***** PROVIDED RECORDS
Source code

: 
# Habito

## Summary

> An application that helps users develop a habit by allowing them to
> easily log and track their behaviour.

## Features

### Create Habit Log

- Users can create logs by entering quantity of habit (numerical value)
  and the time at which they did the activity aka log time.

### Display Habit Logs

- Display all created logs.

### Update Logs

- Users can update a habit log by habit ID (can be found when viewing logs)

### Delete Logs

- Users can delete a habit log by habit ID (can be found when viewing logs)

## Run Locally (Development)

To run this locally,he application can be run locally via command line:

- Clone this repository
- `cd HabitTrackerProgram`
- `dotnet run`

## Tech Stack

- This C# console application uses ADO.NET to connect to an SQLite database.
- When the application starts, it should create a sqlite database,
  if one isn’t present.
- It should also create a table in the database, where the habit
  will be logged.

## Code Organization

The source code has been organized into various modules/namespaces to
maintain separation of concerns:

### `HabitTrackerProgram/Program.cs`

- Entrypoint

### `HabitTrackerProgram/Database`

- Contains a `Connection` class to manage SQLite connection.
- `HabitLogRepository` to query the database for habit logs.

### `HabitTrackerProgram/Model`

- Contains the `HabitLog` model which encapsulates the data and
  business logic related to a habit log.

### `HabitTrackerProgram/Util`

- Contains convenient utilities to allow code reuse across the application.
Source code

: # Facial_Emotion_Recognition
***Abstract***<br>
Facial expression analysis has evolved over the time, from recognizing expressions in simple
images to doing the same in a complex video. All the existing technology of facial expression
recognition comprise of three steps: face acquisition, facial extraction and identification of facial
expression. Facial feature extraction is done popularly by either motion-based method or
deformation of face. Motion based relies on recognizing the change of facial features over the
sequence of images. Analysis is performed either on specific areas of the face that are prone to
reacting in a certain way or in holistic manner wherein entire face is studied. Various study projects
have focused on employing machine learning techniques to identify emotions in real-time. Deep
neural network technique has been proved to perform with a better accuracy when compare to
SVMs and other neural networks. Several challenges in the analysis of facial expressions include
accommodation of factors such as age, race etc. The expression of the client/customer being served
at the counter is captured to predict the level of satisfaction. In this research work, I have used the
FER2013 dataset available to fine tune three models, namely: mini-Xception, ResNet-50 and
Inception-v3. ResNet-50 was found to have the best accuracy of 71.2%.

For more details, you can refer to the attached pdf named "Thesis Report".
**********
→ **TASK GOAL**
Your answer should be all of the records, transcribed exactly.

→ **EXERCISE ANSWER**
Source code

: 
# Habito

## Summary

> An application that helps users develop a habit by allowing them to
> easily log and track their behaviour.

## Features

### Create Habit Log

- Users can create logs by entering quantity of habit (numerical value)
  and the time at which they did the activity aka log time.

### Display Habit Logs

- Display all created logs.

### Update Logs

- Users can update a habit log by habit ID (can be found when viewing logs)

### Delete Logs

- Users can delete a habit log by habit ID (can be found when viewing logs)

## Run Locally (Development)

To run this locally,he application can be run locally via command line:

- Clone this repository
- `cd HabitTrackerProgram`
- `dotnet run`

## Tech Stack

- This C# console application uses ADO.NET to connect to an SQLite database.
- When the application starts, it should create a sqlite database,
  if one isn’t present.
- It should also create a table in the database, where the habit
  will be logged.

## Code Organization

The source code has been organized into various modules/namespaces to
maintain separation of concerns:

### `HabitTrackerProgram/Program.cs`

- Entrypoint

### `HabitTrackerProgram/Database`

- Contains a `Connection` class to manage SQLite connection.
- `HabitLogRepository` to query the database for habit logs.

### `HabitTrackerProgram/Model`

- Contains the `HabitLog` model which encapsulates the data and
  business logic related to a habit log.

### `HabitTrackerProgram/Util`

- Contains convenient utilities to allow code reuse across the application.
Source code

: # Facial_Emotion_Recognition
***Abstract***<br>
Facial expression analysis has evolved over the time, from recognizing expressions in simple
images to doing the same in a complex video. All the existing technology of facial expression
recognition comprise of three steps: face acquisition, facial extraction and identification of facial
expression. Facial feature extraction is done popularly by either motion-based method or
deformation of face. Motion based relies on recognizing the change of facial features over the
sequence of images. Analysis is performed either on specific areas of the face that are prone to
reacting in a certain way or in holistic manner wherein entire face is studied. Various study projects
have focused on employing machine learning techniques to identify emotions in real-time. Deep
neural network technique has been proved to perform with a better accuracy when compare to
SVMs and other neural networks. Several challenges in the analysis of facial expressions include
accommodation of factors such as age, race etc. The expression of the client/customer being served
at the counter is captured to predict the level of satisfaction. In this research work, I have used the
FER2013 dataset available to fine tune three models, namely: mini-Xception, ResNet-50 and
Inception-v3. ResNet-50 was found to have the best accuracy of 71.2%.

For more details, you can refer to the attached pdf named "Thesis Report".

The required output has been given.